SUPPLIED DATA: Begin

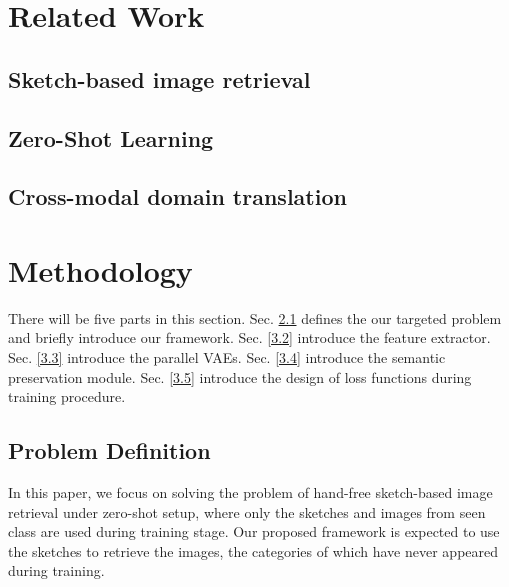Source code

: \documentclass[10pt,twocolumn,letterpaper]{article}
\begin{document}

\section{Related Work}

\subsection{Sketch-based image retrieval}

\subsection{Zero-Shot Learning}

\subsection{Cross-modal domain translation}

\section{Methodology}
There will be five parts in this section. 
Sec. \ref{3.1} defines the our targeted problem and briefly introduce our framework. 
Sec. \ref{3.2} introduce the feature extractor. 
Sec. \ref{3.3} introduce the parallel VAEs. 
Sec. \ref{3.4} introduce the semantic preservation module. 
Sec. \ref{3.5} introduce the design of loss functions during training procedure.

\subsection{Problem Definition} \label{3.1}
In this paper, we focus on solving the problem of hand-free sketch-based image retrieval under zero-shot setup, where only the sketches and images from seen class are used during training stage. 
Our proposed framework is expected to use the sketches to retrieve the images, the categories of which have never appeared during training.
\end{document}
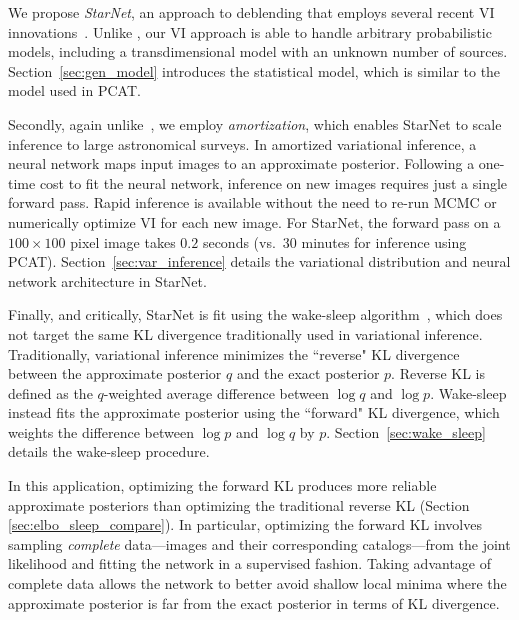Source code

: \nopagebreak[4]

We propose {\itshape StarNet}, an approach to deblending that employs several recent VI innovations~\citep{zhang2019advances,le2020revisiting}.
Unlike \cite{regier2019_celeste}, our VI approach is able to handle arbitrary probabilistic models, including a transdimensional model with an unknown number of sources. Section~\ref{sec:gen_model} introduces the statistical model, which is similar to the model used in PCAT.

Secondly, again unlike~\cite{regier2019_celeste}, 
we employ {\itshape amortization}, which enables StarNet to scale inference to large astronomical surveys. 
In amortized variational inference, a neural network maps input images to an approximate posterior.
Following a one-time cost to fit the neural network, inference 
on new images requires just a single forward pass.
Rapid inference is available without the need to re-run MCMC or numerically optimize VI for each new image. 
For StarNet, the forward pass on 
a $100 \times 100$ pixel image takes $0.2$ seconds (vs.~30 minutes for inference using PCAT).
Section~\ref{sec:var_inference} details the variational distribution and neural network architecture in StarNet. 

Finally, and critically, StarNet is fit using the wake-sleep algorithm~\citep{Hinton1995wake_sleep}, which does not target the same KL divergence traditionally used in  variational inference. Traditionally, variational inference minimizes the ``reverse" KL divergence between the approximate posterior $q$ and the exact posterior $p$.
Reverse KL is defined as the $q$-weighted average difference between $\log q$ and $\log p$. 
Wake-sleep instead fits the approximate posterior using the ``forward" KL divergence, which weights the difference between $\log p$ and $\log q$ by $p$.
Section~\ref{sec:wake_sleep} details the wake-sleep procedure. 


In this application, optimizing the forward KL produces more reliable approximate posteriors than optimizing the traditional reverse KL (Section \ref{sec:elbo_sleep_compare}). 
In particular, optimizing the forward KL involves sampling {\itshape complete} data---images and their corresponding catalogs---from the joint likelihood and fitting the network in a supervised fashion.
Taking advantage of complete data allows the network to better avoid shallow local minima where the approximate posterior is far from the exact posterior in terms of KL divergence. 

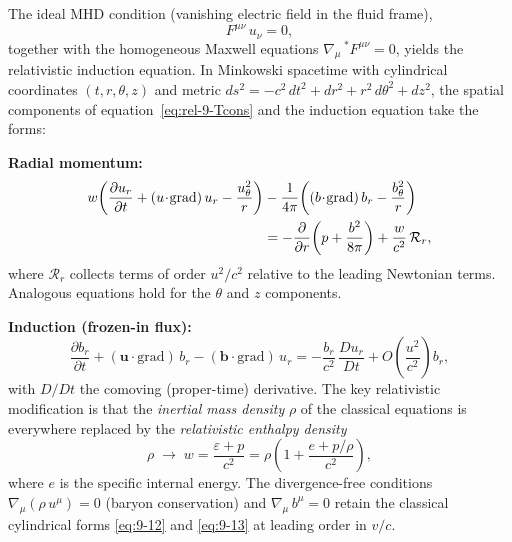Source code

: The ideal MHD condition (vanishing electric field in the fluid frame),
\begin{equation}
  F^{\mu\nu}\,u_{\nu} = 0,
  \label{eq:rel-9-idealMHD}
\end{equation}
together with the homogeneous Maxwell equations
$\nabla_{\mu}\,{}^{\ast}\!F^{\mu\nu}=0$, yields the relativistic
induction equation.  In Minkowski spacetime with cylindrical
coordinates $(t,r,\theta,z)$ and metric
$ds^{2} = -c^{2}\,dt^{2} + dr^{2} + r^{2}\,d\theta^{2} + dz^{2}$,
the spatial components of equation~\eqref{eq:rel-9-Tcons} and the
induction equation take the forms:

\medskip\noindent\textbf{Radial momentum:}
\begin{align}
  w\!\left(\frac{\partial u_{r}}{\partial t}
    + (\mathbf{u}\!\cdot\!\mathrm{grad})\,u_{r}
    - \frac{u_{\theta}^{2}}{r}\right)
  &- \frac{1}{4\pi}\!\left((\mathbf{b}\!\cdot\!\mathrm{grad})\,b_{r}
    - \frac{b_{\theta}^{2}}{r}\right) \notag\\
  &= -\frac{\partial}{\partial r}
      \!\left(p + \frac{b^{2}}{8\pi}\right)
    + \frac{w}{c^{2}}\,\mathcal{R}_{r},
  \label{eq:rel-9-1}
\end{align}
where $\mathcal{R}_{r}$ collects terms of order $u^{2}/c^{2}$
relative to the leading Newtonian terms.  Analogous equations hold for
the $\theta$ and $z$ components.

\medskip\noindent\textbf{Induction (frozen-in flux):}
\begin{equation}
  \frac{\partial b_{r}}{\partial t}
  + (\mathbf{u}\!\cdot\!\mathrm{grad})\,b_{r}
  - (\mathbf{b}\!\cdot\!\mathrm{grad})\,u_{r}
  = -\frac{b_{r}}{c^{2}}\,\frac{Du_{r}}{Dt}
  + O\!\left(\frac{u^{2}}{c^{2}}\right)\!b_{r},
  \label{eq:rel-9-induction-r}
\end{equation}
with $D/Dt$ the comoving (proper-time) derivative.  The key
relativistic modification is that the \emph{inertial mass density}
$\rho$ of the classical equations is everywhere replaced by the
\emph{relativistic enthalpy density}
\begin{equation}
  \rho \;\longrightarrow\; w
  = \frac{\varepsilon + p}{c^{2}}
  = \rho\!\left(1 + \frac{e + p/\rho}{c^{2}}\right),
  \label{eq:rel-9-rho-to-w}
\end{equation}
where $e$ is the specific internal energy.  The divergence-free
conditions
$\nabla_{\mu}(\rho\, u^{\mu})=0$ (baryon conservation) and
$\nabla_{\mu}\,b^{\mu}=0$ retain the classical cylindrical forms
\eqref{eq:9-12} and \eqref{eq:9-13} at leading order in $v/c$.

SUPPLIED DATA: End

◆ INSTRUCTIONS FOR THE TASK: Leave out the pictures and retype every line above exactly.

◆ YOUR RESPONSE:
Source code

: \documentclass[10pt,twocolumn,letterpaper]{article}
\begin{document}

\section{Related Work}

\subsection{Sketch-based image retrieval}

\subsection{Zero-Shot Learning}

\subsection{Cross-modal domain translation}

\section{Methodology}
There will be five parts in this section. 
Sec. \ref{3.1} defines the our targeted problem and briefly introduce our framework. 
Sec. \ref{3.2} introduce the feature extractor. 
Sec. \ref{3.3} introduce the parallel VAEs. 
Sec. \ref{3.4} introduce the semantic preservation module. 
Sec. \ref{3.5} introduce the design of loss functions during training procedure.

\subsection{Problem Definition} \label{3.1}
In this paper, we focus on solving the problem of hand-free sketch-based image retrieval under zero-shot setup, where only the sketches and images from seen class are used during training stage. 
Our proposed framework is expected to use the sketches to retrieve the images, the categories of which have never appeared during training.
\end{document}
Source code

: \nopagebreak[4]

We propose {\itshape StarNet}, an approach to deblending that employs several recent VI innovations~\citep{zhang2019advances,le2020revisiting}.
Unlike \cite{regier2019_celeste}, our VI approach is able to handle arbitrary probabilistic models, including a transdimensional model with an unknown number of sources. Section~\ref{sec:gen_model} introduces the statistical model, which is similar to the model used in PCAT.

Secondly, again unlike~\cite{regier2019_celeste}, 
we employ {\itshape amortization}, which enables StarNet to scale inference to large astronomical surveys. 
In amortized variational inference, a neural network maps input images to an approximate posterior.
Following a one-time cost to fit the neural network, inference 
on new images requires just a single forward pass.
Rapid inference is available without the need to re-run MCMC or numerically optimize VI for each new image. 
For StarNet, the forward pass on 
a $100 \times 100$ pixel image takes $0.2$ seconds (vs.~30 minutes for inference using PCAT).
Section~\ref{sec:var_inference} details the variational distribution and neural network architecture in StarNet. 

Finally, and critically, StarNet is fit using the wake-sleep algorithm~\citep{Hinton1995wake_sleep}, which does not target the same KL divergence traditionally used in  variational inference. Traditionally, variational inference minimizes the ``reverse" KL divergence between the approximate posterior $q$ and the exact posterior $p$.
Reverse KL is defined as the $q$-weighted average difference between $\log q$ and $\log p$. 
Wake-sleep instead fits the approximate posterior using the ``forward" KL divergence, which weights the difference between $\log p$ and $\log q$ by $p$.
Section~\ref{sec:wake_sleep} details the wake-sleep procedure. 


In this application, optimizing the forward KL produces more reliable approximate posteriors than optimizing the traditional reverse KL (Section \ref{sec:elbo_sleep_compare}). 
In particular, optimizing the forward KL involves sampling {\itshape complete} data---images and their corresponding catalogs---from the joint likelihood and fitting the network in a supervised fashion.
Taking advantage of complete data allows the network to better avoid shallow local minima where the approximate posterior is far from the exact posterior in terms of KL divergence. 

Source code

: The ideal MHD condition (vanishing electric field in the fluid frame),
\begin{equation}
  F^{\mu\nu}\,u_{\nu} = 0,
  \label{eq:rel-9-idealMHD}
\end{equation}
together with the homogeneous Maxwell equations
$\nabla_{\mu}\,{}^{\ast}\!F^{\mu\nu}=0$, yields the relativistic
induction equation.  In Minkowski spacetime with cylindrical
coordinates $(t,r,\theta,z)$ and metric
$ds^{2} = -c^{2}\,dt^{2} + dr^{2} + r^{2}\,d\theta^{2} + dz^{2}$,
the spatial components of equation~\eqref{eq:rel-9-Tcons} and the
induction equation take the forms:

\medskip\noindent\textbf{Radial momentum:}
\begin{align}
  w\!\left(\frac{\partial u_{r}}{\partial t}
    + (\mathbf{u}\!\cdot\!\mathrm{grad})\,u_{r}
    - \frac{u_{\theta}^{2}}{r}\right)
  &- \frac{1}{4\pi}\!\left((\mathbf{b}\!\cdot\!\mathrm{grad})\,b_{r}
    - \frac{b_{\theta}^{2}}{r}\right) \notag\\
  &= -\frac{\partial}{\partial r}
      \!\left(p + \frac{b^{2}}{8\pi}\right)
    + \frac{w}{c^{2}}\,\mathcal{R}_{r},
  \label{eq:rel-9-1}
\end{align}
where $\mathcal{R}_{r}$ collects terms of order $u^{2}/c^{2}$
relative to the leading Newtonian terms.  Analogous equations hold for
the $\theta$ and $z$ components.

\medskip\noindent\textbf{Induction (frozen-in flux):}
\begin{equation}
  \frac{\partial b_{r}}{\partial t}
  + (\mathbf{u}\!\cdot\!\mathrm{grad})\,b_{r}
  - (\mathbf{b}\!\cdot\!\mathrm{grad})\,u_{r}
  = -\frac{b_{r}}{c^{2}}\,\frac{Du_{r}}{Dt}
  + O\!\left(\frac{u^{2}}{c^{2}}\right)\!b_{r},
  \label{eq:rel-9-induction-r}
\end{equation}
with $D/Dt$ the comoving (proper-time) derivative.  The key
relativistic modification is that the \emph{inertial mass density}
$\rho$ of the classical equations is everywhere replaced by the
\emph{relativistic enthalpy density}
\begin{equation}
  \rho \;\longrightarrow\; w
  = \frac{\varepsilon + p}{c^{2}}
  = \rho\!\left(1 + \frac{e + p/\rho}{c^{2}}\right),
  \label{eq:rel-9-rho-to-w}
\end{equation}
where $e$ is the specific internal energy.  The divergence-free
conditions
$\nabla_{\mu}(\rho\, u^{\mu})=0$ (baryon conservation) and
$\nabla_{\mu}\,b^{\mu}=0$ retain the classical cylindrical forms
\eqref{eq:9-12} and \eqref{eq:9-13} at leading order in $v/c$.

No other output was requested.